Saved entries
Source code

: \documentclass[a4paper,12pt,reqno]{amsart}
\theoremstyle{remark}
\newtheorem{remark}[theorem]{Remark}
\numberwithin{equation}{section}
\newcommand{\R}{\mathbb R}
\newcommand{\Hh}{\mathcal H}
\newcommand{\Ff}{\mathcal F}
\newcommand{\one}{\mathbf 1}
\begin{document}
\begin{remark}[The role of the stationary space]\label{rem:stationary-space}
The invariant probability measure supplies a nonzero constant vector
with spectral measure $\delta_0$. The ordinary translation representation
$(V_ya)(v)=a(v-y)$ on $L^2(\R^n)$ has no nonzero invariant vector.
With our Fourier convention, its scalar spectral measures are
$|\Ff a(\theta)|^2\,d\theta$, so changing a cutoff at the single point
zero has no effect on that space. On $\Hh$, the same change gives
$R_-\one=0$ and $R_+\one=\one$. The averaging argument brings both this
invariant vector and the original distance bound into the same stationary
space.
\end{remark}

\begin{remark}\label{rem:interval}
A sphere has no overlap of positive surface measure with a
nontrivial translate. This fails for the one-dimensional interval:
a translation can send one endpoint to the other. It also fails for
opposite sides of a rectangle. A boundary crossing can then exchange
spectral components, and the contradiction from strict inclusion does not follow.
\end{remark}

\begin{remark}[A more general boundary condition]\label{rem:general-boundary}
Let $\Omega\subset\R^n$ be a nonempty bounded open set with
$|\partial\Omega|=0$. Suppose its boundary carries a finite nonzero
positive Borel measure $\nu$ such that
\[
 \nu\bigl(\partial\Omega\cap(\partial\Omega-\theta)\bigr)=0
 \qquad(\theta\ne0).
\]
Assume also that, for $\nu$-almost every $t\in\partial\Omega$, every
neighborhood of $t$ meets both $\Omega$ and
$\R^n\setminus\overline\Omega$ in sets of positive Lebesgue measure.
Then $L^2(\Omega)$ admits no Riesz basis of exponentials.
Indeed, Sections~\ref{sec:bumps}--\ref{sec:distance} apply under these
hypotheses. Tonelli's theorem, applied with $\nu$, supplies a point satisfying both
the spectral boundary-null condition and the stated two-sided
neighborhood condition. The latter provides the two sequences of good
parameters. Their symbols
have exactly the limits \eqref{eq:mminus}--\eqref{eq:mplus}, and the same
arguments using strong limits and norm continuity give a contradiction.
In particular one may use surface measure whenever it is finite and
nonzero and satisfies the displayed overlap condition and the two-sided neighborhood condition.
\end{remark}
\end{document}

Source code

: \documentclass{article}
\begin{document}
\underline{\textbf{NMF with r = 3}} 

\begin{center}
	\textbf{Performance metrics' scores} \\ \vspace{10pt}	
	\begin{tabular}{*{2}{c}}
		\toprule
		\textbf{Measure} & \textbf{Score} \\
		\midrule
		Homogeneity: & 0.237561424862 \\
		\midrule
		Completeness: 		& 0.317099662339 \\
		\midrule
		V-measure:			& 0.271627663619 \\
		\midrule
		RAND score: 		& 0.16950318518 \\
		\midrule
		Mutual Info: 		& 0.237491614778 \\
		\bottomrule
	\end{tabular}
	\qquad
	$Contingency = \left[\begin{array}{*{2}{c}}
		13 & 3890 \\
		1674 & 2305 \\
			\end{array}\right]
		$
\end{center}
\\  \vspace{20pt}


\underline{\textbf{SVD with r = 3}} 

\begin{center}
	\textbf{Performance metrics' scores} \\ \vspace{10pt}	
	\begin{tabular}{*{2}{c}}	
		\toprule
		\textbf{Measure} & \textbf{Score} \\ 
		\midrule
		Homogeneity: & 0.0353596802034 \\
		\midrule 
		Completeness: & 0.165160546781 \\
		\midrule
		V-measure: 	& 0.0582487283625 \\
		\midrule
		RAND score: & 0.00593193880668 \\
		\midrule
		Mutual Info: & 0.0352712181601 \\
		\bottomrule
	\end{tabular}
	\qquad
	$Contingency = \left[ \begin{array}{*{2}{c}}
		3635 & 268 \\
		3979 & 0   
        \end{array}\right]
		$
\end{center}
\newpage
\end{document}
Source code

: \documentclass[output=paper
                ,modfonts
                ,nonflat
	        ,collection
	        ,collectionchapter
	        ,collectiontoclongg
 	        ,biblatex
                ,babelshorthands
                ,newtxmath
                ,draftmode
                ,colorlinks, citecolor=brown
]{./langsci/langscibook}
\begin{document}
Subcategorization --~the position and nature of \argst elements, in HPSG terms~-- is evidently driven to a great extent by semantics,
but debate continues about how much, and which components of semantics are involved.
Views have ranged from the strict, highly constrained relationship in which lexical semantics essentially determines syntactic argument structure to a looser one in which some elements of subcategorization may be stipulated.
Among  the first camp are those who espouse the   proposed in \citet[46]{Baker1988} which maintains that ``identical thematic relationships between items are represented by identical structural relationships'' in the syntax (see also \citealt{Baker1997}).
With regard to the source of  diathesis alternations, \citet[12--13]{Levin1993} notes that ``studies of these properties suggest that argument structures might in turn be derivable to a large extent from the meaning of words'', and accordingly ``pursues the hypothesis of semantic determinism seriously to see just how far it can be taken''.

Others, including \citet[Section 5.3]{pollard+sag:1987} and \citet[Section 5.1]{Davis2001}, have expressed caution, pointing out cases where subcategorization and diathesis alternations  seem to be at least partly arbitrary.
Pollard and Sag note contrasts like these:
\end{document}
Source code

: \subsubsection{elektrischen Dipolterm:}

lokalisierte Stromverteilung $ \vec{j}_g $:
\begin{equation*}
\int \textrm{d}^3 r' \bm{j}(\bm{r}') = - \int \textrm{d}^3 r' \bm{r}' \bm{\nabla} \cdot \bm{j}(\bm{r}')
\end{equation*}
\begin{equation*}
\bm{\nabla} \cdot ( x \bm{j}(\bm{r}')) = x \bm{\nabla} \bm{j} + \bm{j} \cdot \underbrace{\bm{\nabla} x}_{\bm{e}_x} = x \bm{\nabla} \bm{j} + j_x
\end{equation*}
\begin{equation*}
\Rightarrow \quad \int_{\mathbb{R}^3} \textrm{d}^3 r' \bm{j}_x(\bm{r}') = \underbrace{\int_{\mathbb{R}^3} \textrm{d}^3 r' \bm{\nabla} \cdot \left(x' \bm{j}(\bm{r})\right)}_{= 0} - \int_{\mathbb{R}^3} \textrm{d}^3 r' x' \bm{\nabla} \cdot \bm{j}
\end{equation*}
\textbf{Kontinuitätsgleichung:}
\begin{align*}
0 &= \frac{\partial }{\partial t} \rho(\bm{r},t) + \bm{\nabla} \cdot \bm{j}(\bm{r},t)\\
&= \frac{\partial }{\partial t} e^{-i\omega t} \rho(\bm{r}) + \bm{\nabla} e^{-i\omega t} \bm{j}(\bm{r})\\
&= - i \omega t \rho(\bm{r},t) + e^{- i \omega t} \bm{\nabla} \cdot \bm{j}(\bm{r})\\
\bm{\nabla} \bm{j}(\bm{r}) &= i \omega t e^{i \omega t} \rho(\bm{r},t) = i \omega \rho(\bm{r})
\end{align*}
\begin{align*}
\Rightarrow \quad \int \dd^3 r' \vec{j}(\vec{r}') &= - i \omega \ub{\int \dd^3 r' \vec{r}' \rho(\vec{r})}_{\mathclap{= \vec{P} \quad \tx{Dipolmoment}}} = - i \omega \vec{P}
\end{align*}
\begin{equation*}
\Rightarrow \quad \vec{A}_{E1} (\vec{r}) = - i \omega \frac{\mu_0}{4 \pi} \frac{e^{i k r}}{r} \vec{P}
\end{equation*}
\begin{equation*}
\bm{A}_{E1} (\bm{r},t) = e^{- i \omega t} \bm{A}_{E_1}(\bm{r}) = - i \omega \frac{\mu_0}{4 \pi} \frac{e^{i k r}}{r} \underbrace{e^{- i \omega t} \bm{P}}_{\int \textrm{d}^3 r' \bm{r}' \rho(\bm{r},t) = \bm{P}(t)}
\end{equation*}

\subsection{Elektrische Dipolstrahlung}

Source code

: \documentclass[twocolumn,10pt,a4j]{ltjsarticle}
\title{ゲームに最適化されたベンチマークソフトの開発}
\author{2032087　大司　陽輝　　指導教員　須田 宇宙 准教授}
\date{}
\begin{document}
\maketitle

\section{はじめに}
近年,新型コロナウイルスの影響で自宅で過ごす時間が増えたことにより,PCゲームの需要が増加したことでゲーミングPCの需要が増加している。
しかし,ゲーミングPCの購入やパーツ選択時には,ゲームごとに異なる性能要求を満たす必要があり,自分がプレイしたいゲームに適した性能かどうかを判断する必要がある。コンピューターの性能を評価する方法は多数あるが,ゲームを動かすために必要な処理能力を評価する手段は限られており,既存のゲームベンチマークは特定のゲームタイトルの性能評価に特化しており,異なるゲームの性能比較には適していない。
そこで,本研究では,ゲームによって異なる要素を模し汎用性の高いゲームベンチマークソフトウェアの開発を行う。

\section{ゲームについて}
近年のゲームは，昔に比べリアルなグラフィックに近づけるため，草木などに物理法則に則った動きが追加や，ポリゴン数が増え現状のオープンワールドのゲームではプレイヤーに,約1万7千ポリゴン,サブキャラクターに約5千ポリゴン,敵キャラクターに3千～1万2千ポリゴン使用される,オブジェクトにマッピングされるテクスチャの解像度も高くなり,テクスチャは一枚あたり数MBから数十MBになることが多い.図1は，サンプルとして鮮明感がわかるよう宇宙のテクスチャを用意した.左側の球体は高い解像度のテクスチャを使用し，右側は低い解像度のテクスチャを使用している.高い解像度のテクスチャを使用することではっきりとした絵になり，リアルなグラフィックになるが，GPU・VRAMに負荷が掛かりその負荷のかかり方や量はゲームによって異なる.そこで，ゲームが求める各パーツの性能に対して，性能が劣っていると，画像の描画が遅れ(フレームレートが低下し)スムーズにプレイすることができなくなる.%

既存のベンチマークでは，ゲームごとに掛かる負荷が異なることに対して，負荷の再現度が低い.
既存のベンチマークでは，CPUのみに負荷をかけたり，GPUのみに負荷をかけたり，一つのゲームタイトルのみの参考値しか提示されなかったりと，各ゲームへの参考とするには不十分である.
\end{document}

→ **INSTRUCTIONS TO FOLLOW**: Give again, exactly as written, the lines running from the first line of the data above through the line that contains "the single point".

→ **SOLUTION TO THIS EXERCISE**:
Source code

: \documentclass[a4paper,12pt,reqno]{amsart}
\theoremstyle{remark}
\newtheorem{remark}[theorem]{Remark}
\numberwithin{equation}{section}
\newcommand{\R}{\mathbb R}
\newcommand{\Hh}{\mathcal H}
\newcommand{\Ff}{\mathcal F}
\newcommand{\one}{\mathbf 1}
\begin{document}
\begin{remark}[The role of the stationary space]\label{rem:stationary-space}
The invariant probability measure supplies a nonzero constant vector
with spectral measure $\delta_0$. The ordinary translation representation
$(V_ya)(v)=a(v-y)$ on $L^2(\R^n)$ has no nonzero invariant vector.
With our Fourier convention, its scalar spectral measures are
$|\Ff a(\theta)|^2\,d\theta$, so changing a cutoff at the single point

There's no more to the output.